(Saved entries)

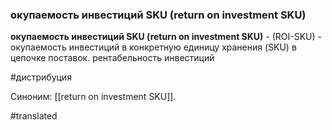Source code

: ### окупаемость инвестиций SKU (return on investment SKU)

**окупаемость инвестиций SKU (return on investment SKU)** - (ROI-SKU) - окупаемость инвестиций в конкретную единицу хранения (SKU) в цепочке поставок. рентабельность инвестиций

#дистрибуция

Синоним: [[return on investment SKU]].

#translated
---
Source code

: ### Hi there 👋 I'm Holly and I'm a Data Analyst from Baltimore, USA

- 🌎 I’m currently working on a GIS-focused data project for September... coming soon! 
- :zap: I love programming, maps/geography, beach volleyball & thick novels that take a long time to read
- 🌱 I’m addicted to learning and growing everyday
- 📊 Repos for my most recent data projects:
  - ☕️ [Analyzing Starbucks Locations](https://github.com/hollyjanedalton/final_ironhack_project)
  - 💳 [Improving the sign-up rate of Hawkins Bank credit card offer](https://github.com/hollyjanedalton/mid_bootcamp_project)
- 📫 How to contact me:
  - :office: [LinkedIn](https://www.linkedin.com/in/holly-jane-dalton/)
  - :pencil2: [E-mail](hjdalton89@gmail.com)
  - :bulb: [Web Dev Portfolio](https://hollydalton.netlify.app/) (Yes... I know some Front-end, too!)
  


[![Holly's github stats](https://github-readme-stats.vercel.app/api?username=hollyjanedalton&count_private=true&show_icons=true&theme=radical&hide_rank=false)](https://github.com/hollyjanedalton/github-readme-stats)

• Problem description
Above are some lines. Repeat exactly, and only, those from the line that has "### окупаемость инвестиций SKU (return on investment SKU)" through the line that has "#translated".

• Exercise answer
: ### окупаемость инвестиций SKU (return on investment SKU)

**окупаемость инвестиций SKU (return on investment SKU)** - (ROI-SKU) - окупаемость инвестиций в конкретную единицу хранения (SKU) в цепочке поставок. рентабельность инвестиций

#дистрибуция

Синоним: [[return on investment SKU]].

#translated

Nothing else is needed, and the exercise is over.